> Problem statement
Repeat each line of the material word for word.

> Material provided

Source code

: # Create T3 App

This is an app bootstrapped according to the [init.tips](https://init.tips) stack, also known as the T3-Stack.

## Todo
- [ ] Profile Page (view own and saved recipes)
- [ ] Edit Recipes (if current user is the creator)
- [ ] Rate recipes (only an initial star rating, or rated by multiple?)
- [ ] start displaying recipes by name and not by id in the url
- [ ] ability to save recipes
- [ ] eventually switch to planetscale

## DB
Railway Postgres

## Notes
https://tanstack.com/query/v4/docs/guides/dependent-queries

> Written answer
Source code

: # Create T3 App

This is an app bootstrapped according to the [init.tips](https://init.tips) stack, also known as the T3-Stack.

## Todo
- [ ] Profile Page (view own and saved recipes)
- [ ] Edit Recipes (if current user is the creator)
- [ ] Rate recipes (only an initial star rating, or rated by multiple?)
- [ ] start displaying recipes by name and not by id in the url
- [ ] ability to save recipes
- [ ] eventually switch to planetscale

## DB
Railway Postgres

## Notes
https://tanstack.com/query/v4/docs/guides/dependent-queries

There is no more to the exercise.